Here's the Washington Post: "...the lean beef passes through a tube the size
of a pencil, where it is exposed for less than a second to a tiny amount of
ammonia gas."[0]

2\. Be that as it may, they are the people in charge of telling us whether or
not food is safe to eat, and they said this was safe to eat. They also happen
to know a lot more about this stuff than we do, which brings us to...

3\. It is quite literal ignorance to say "Ammonia? I have a bottle of that
under my sink! And they feed this to children?!" while _ignorant of_ the fact
that you exhale ammonia with every breath, and could eat the same amount of
ammonia by simply _making a bigger burger_.
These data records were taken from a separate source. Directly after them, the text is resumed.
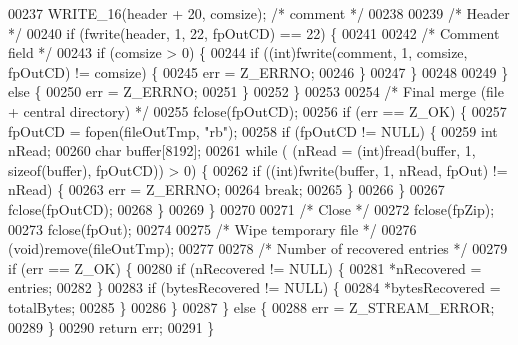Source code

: \begin{DoxyCode}
00237       WRITE\_16(header + 20, comsize);     \textcolor{comment}{/* comment */}
00238 
00239       \textcolor{comment}{/* Header */}
00240       \textcolor{keywordflow}{if} (fwrite(header, 1, 22, fpOutCD) == 22) \{
00241 
00242         \textcolor{comment}{/* Comment field */}
00243         \textcolor{keywordflow}{if} (comsize > 0) \{
00244           \textcolor{keywordflow}{if} ((\textcolor{keywordtype}{int})fwrite(comment, 1, comsize, fpOutCD) != comsize) \{
00245             err = Z\_ERRNO;
00246           \}
00247         \}
00248 
00249       \} \textcolor{keywordflow}{else} \{
00250         err = Z\_ERRNO;
00251       \}
00252     \}
00253 
00254     \textcolor{comment}{/* Final merge (file + central directory) */}
00255     fclose(fpOutCD);
00256     \textcolor{keywordflow}{if} (err == Z\_OK) \{
00257       fpOutCD = fopen(fileOutTmp, \textcolor{stringliteral}{"rb"});
00258       \textcolor{keywordflow}{if} (fpOutCD != NULL) \{
00259         \textcolor{keywordtype}{int} nRead;
00260         \textcolor{keywordtype}{char} buffer[8192];
00261         \textcolor{keywordflow}{while} ( (nRead = (\textcolor{keywordtype}{int})fread(buffer, 1, \textcolor{keyword}{sizeof}(buffer), fpOutCD)) > 0) \{
00262           \textcolor{keywordflow}{if} ((\textcolor{keywordtype}{int})fwrite(buffer, 1, nRead, fpOut) != nRead) \{
00263             err = Z\_ERRNO;
00264             \textcolor{keywordflow}{break};
00265           \}
00266         \}
00267         fclose(fpOutCD);
00268       \}
00269     \}
00270 
00271     \textcolor{comment}{/* Close */}
00272     fclose(fpZip);
00273     fclose(fpOut);
00274 
00275     \textcolor{comment}{/* Wipe temporary file */}
00276     (void)\textcolor{keyword}{remove}(fileOutTmp);
00277 
00278     \textcolor{comment}{/* Number of recovered entries */}
00279     \textcolor{keywordflow}{if} (err == Z\_OK) \{
00280       \textcolor{keywordflow}{if} (nRecovered != NULL) \{
00281         *nRecovered = entries;
00282       \}
00283       \textcolor{keywordflow}{if} (bytesRecovered != NULL) \{
00284         *bytesRecovered = totalBytes;
00285       \}
00286     \}
00287   \} \textcolor{keywordflow}{else} \{
00288     err = Z\_STREAM\_ERROR;
00289   \}
00290   \textcolor{keywordflow}{return} err;
00291 \}
\end{DoxyCode}
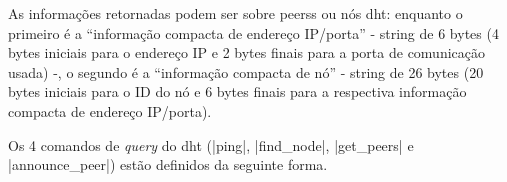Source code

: As informações retornadas podem ser sobre \glspl*{peers} ou nós \gls*{dht}: enquanto o
primeiro é a \enquote{informação compacta de endereço IP/porta} - string de 6 bytes (4
bytes iniciais para o endereço IP e 2 bytes finais para a porta de comunicação usada)
-, o segundo é a \enquote{informação compacta de nó} - string de 26 bytes (20 bytes
iniciais para o ID do nó e 6 bytes finais para a respectiva informação compacta de
endereço IP/porta).

Os 4 comandos de \emph{query} do \gls*{dht} (\bverb|ping|, \bverb|find_node|,
\bverb|get_peers| e \bverb|announce_peer|) estão definidos da seguinte forma.

\newpage







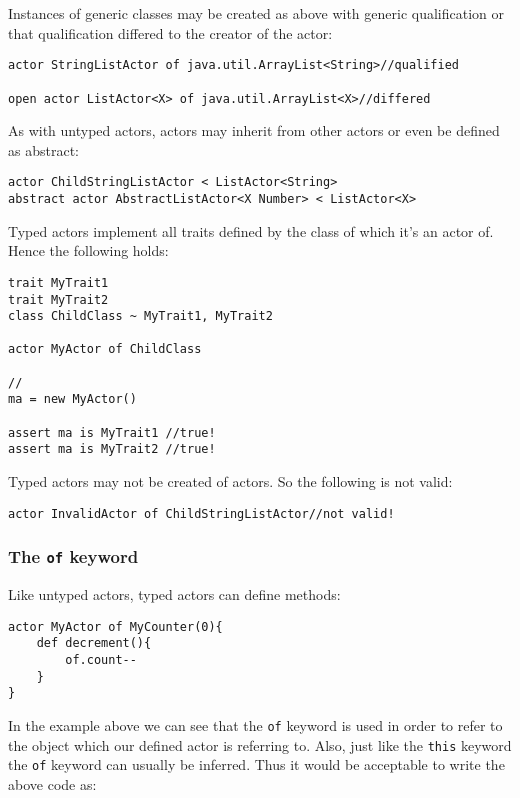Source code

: \documentclass[conc-doc]{subfiles}
\begin{document}
Instances of generic classes may be created as above with generic qualification or that qualification differed to the creator of the actor:

\begin{lstlisting}
actor StringListActor of java.util.ArrayList<String>//qualified

open actor ListActor<X> of java.util.ArrayList<X>//differed
\end{lstlisting}

As with untyped actors, actors may inherit from other actors or even be defined as abstract:

\begin{lstlisting}
actor ChildStringListActor < ListActor<String>
abstract actor AbstractListActor<X Number> < ListActor<X>
\end{lstlisting}

Typed actors implement all traits defined by the class of which it's an actor of. Hence the following holds:

\begin{lstlisting}
trait MyTrait1
trait MyTrait2
class ChildClass ~ MyTrait1, MyTrait2

actor MyActor of ChildClass

//
ma = new MyActor()

assert ma is MyTrait1 //true!
assert ma is MyTrait2 //true!
\end{lstlisting}

Typed actors may not be created of actors. So the following is not valid:

\begin{lstlisting}
actor InvalidActor of ChildStringListActor//not valid!
\end{lstlisting}

\subsubsection{The \lstinline!of! keyword}
\label{subsubsec:ofKeyword}
Like untyped actors, typed actors can define methods:

\begin{lstlisting}
actor MyActor of MyCounter(0){
	def decrement(){
		of.count--
	}
}
\end{lstlisting}

In the example above we can see that the \lstinline{of} keyword is used in order to refer to the object which our defined actor is referring to. Also, just like the \lstinline{this} keyword the \lstinline{of} keyword can usually be inferred. Thus it would be acceptable to write the above code as:
\end{document}
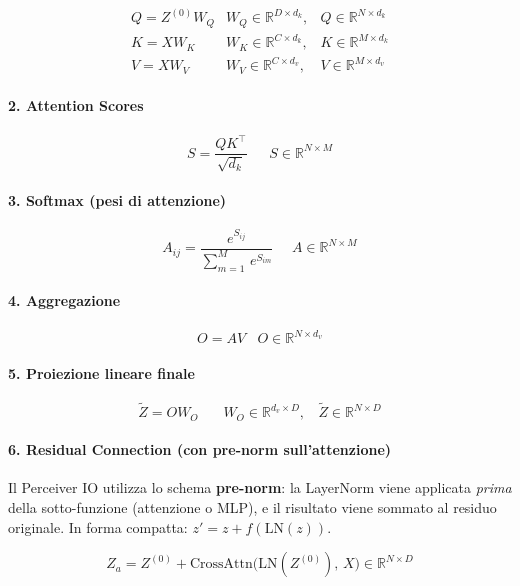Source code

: \documentclass[
  11pt,
]{article}
\begin{document}
\[\begin{matrix}
Q = Z^{(0)}W_{Q} & W_{Q} \in \mathbb{R}^{D \times d_{k}}, & Q \in \mathbb{R}^{N \times d_{k}} \\
K = XW_{K} & W_{K} \in \mathbb{R}^{C \times d_{k}}, & K \in \mathbb{R}^{M \times d_{k}} \\
V = XW_{V} & W_{V} \in \mathbb{R}^{C \times d_{v}}, & V \in \mathbb{R}^{M \times d_{v}}
\end{matrix}\]

\paragraph{2. \textbf{Attention Scores}}

\[S = \frac{QK^{\top}}{\sqrt{d_{k}}}\ \ \ \ \ \ \ S \in \mathbb{R}^{N \times M}\]

\paragraph{3. \textbf{Softmax (pesi di attenzione)}}

\[A_{ij} = \frac{e^{S_{ij}}}{\sum_{m = 1}^{M}\, e^{S_{im}}}\ \ \ \ \ \ A \in \mathbb{R}^{N \times M}\]

\paragraph{4. \textbf{Aggregazione}}

\[O = AV\ \ \ \ O \in \mathbb{R}^{N \times d_{v}}\]

\paragraph{5. \textbf{Proiezione lineare finale}}

\[\widetilde{Z} = OW_{O}\ \ \ \ \ \ \ \ W_{O} \in \mathbb{R}^{d_{v} \times D},\ \ \ \ \widetilde{Z} \in \mathbb{R}^{N \times D}\]

\paragraph{6. \textbf{Residual Connection (con pre-norm sull'attenzione)}}

Il Perceiver IO utilizza lo schema \textbf{pre-norm}: la LayerNorm viene applicata \emph{prima} della sotto-funzione (attenzione o MLP), e il risultato viene sommato al residuo originale.
In forma compatta: $z' = z + f(\mathrm{LN}(z))$.

\[Z_{a} = Z^{(0)} + \text{CrossAttn}\!\bigl(\mathrm{LN}(Z^{(0)}),\, X\bigr) \in \mathbb{R}^{N \times D}\]
\end{document}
Not that that gives it an automatic pass, but it sets the bar for someone
saying, "Yeah, we tested this and it's completely safe to eat" a hell of a lot
lower.

[0] [http://www.washingtonpost.com/wp-
dyn/content/article/2008/06...](http://www.washingtonpost.com/wp-
dyn/content/article/2008/06/11/AR2008061103656_2.html?sid=ST2008061200002)

------
protomyth
"We did not understand the science of cutting," says Mr. McMurray, rubbing his
hands together. "This is when you appreciate what a human can do."

The above is probably that hardest step engineers / programmers have to deal
with when doing this type of thing. It comes sometime after the realization
that some things human's do are pretty hard.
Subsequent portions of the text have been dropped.